§ **TASK BRIEF**:
Once the line containing "## Instrumentation" is found in the entries below, restate it and each following line word for word, stopping after the line containing "- to find out".

Data extracted from a collection
- - -
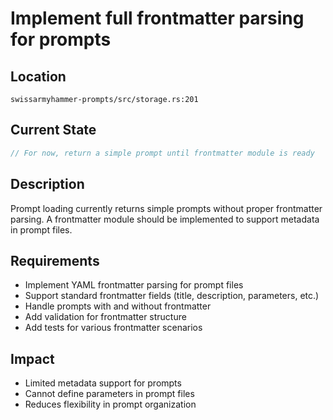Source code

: # Implement full frontmatter parsing for prompts

## Location
`swissarmyhammer-prompts/src/storage.rs:201`

## Current State
```rust
// For now, return a simple prompt until frontmatter module is ready
```

## Description
Prompt loading currently returns simple prompts without proper frontmatter parsing. A frontmatter module should be implemented to support metadata in prompt files.

## Requirements
- Implement YAML frontmatter parsing for prompt files
- Support standard frontmatter fields (title, description, parameters, etc.)
- Handle prompts with and without frontmatter
- Add validation for frontmatter structure
- Add tests for various frontmatter scenarios

## Impact
- Limited metadata support for prompts
- Cannot define parameters in prompt files
- Reduces flexibility in prompt organization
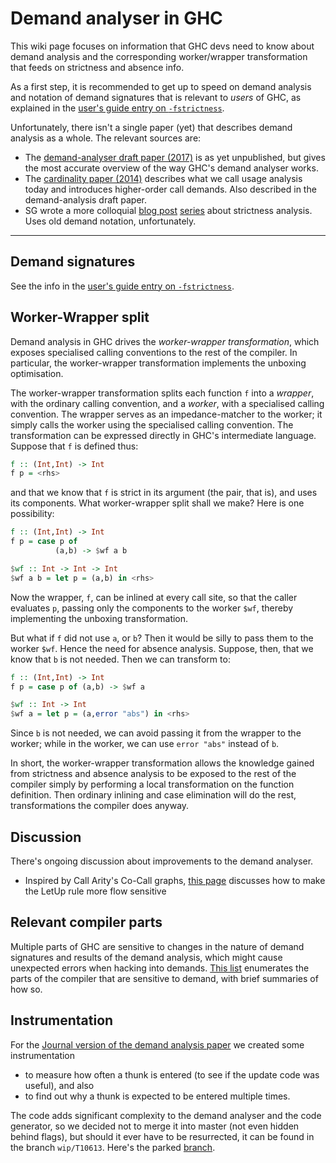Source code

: # Demand analyser in GHC

This wiki page focuses on information that GHC devs need to know about demand analysis and the corresponding worker/wrapper transformation that feeds on strictness and absence info.

As a first step, it is recommended to get up to speed on demand analysis and notation of demand signatures that is relevant to *users* of GHC, as explained in the [user's guide entry on `-fstrictness`](https://ghc.gitlab.haskell.org/ghc/doc/users_guide/using-optimisation.html#ghc-flag--fstrictness).

Unfortunately, there isn't a single paper (yet) that describes demand analysis as a whole. The relevant sources are:

- The [demand-analyser draft paper (2017)](https://www.microsoft.com/en-us/research/wp-content/uploads/2017/03/demand-jfp-draft.pdf) is as yet unpublished, but gives the most accurate overview of the way GHC's demand analyser works.
- The [cardinality paper (2014)](https://citeseerx.ist.psu.edu/viewdoc/download?doi=10.1.1.646.8707&rep=rep1&type=pdf) describes what we call usage analysis today and introduces higher-order call demands. Also described in the demand-analysis draft paper.
- SG wrote a more colloquial [blog post](http://fixpt.de/blog/2017-12-04-strictness-analysis-part-1.html) [series](http://fixpt.de/blog/2018-12-30-strictness-analysis-part-2.html) about strictness analysis. Uses old demand notation, unfortunately.

---

## Demand signatures

See the info in the [user's guide entry on `-fstrictness`](https://ghc.gitlab.haskell.org/ghc/doc/users_guide/using-optimisation.html#ghc-flag--fstrictness).

## Worker-Wrapper split

Demand analysis in GHC drives the *worker-wrapper transformation*,  which exposes specialised calling conventions  to the rest of the compiler.  In particular, the  worker-wrapper transformation implements the unboxing optimisation.

The worker-wrapper transformation splits each 
function `f` into a *wrapper*, with the
ordinary calling convention, and a *worker*, with a specialised
calling convention.  The wrapper serves as an impedance-matcher to the
worker; it simply calls the worker using the specialised calling convention.
The transformation can be expressed directly in GHC's intermediate language.
Suppose that `f` is defined thus:

```hs
f :: (Int,Int) -> Int
f p = <rhs>
```


and that we know that `f` is strict in its argument (the pair, that is),
and uses its components.
What worker-wrapper split shall we make? Here is one
possibility:

```hs
f :: (Int,Int) -> Int
f p = case p of
          (a,b) -> $wf a b

$wf :: Int -> Int -> Int
$wf a b = let p = (a,b) in <rhs>
```


Now the wrapper, `f`, can be inlined at every call site, so that
the caller evaluates `p`, passing only the components to the worker 
`$wf`, thereby implementing the unboxing transformation.


But what if `f` did not use `a`, or `b`?  Then it would be silly to
pass them to the worker `$wf`.  Hence the need for absence
analysis.  Suppose, then, that we know that `b` is not needed. Then
we can transform to:

```hs
f :: (Int,Int) -> Int
f p = case p of (a,b) -> $wf a

$wf :: Int -> Int
$wf a = let p = (a,error "abs") in <rhs>
```


Since `b` is not needed, we can avoid passing it from the wrapper to
the worker; while in the worker, we can use `error "abs"` instead of
`b`.


In short, the worker-wrapper transformation allows the knowledge
gained from strictness and absence analysis to be exposed to the rest
of the compiler simply by performing a local transformation on the
function definition.  Then ordinary inlining and case elimination will
do the rest, transformations the compiler does anyway.

## Discussion


There's ongoing discussion about improvements to the demand analyser.

- Inspired by Call Arity's Co-Call graphs, [this page](commentary/compiler/demand/let-up) discusses how to make the LetUp rule more flow sensitive

## Relevant compiler parts


Multiple parts of GHC are sensitive to changes in the nature of demand signatures and results of the demand analysis, which might cause unexpected errors when hacking into demands. [This list](commentary/compiler/demand/relevant-parts) enumerates the parts of the compiler that are sensitive to demand, with brief summaries of how so.

## Instrumentation


For the [Journal version of the demand analysis paper](https://www.microsoft.com/en-us/research/wp-content/uploads/2017/03/demand-jfp-draft.pdf) we created some instrumentation

- to measure how often a thunk is entered (to see if the update code was useful), and also
- to find out why a thunk is expected to be entered multiple times.


The code adds significant complexity to the demand analyser and the code generator, so we decided not to merge it into master (not even hidden behind flags), but should it ever have to be resurrected, it can be found in the branch `wip/T10613`. Here's the parked [branch](https://gitlab.haskell.org/ghc/ghc/-/tree/wip/T10613).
- - -
§ **OUTPUT BELOW**:
## Instrumentation


For the [Journal version of the demand analysis paper](https://www.microsoft.com/en-us/research/wp-content/uploads/2017/03/demand-jfp-draft.pdf) we created some instrumentation

- to measure how often a thunk is entered (to see if the update code was useful), and also
- to find out why a thunk is expected to be entered multiple times.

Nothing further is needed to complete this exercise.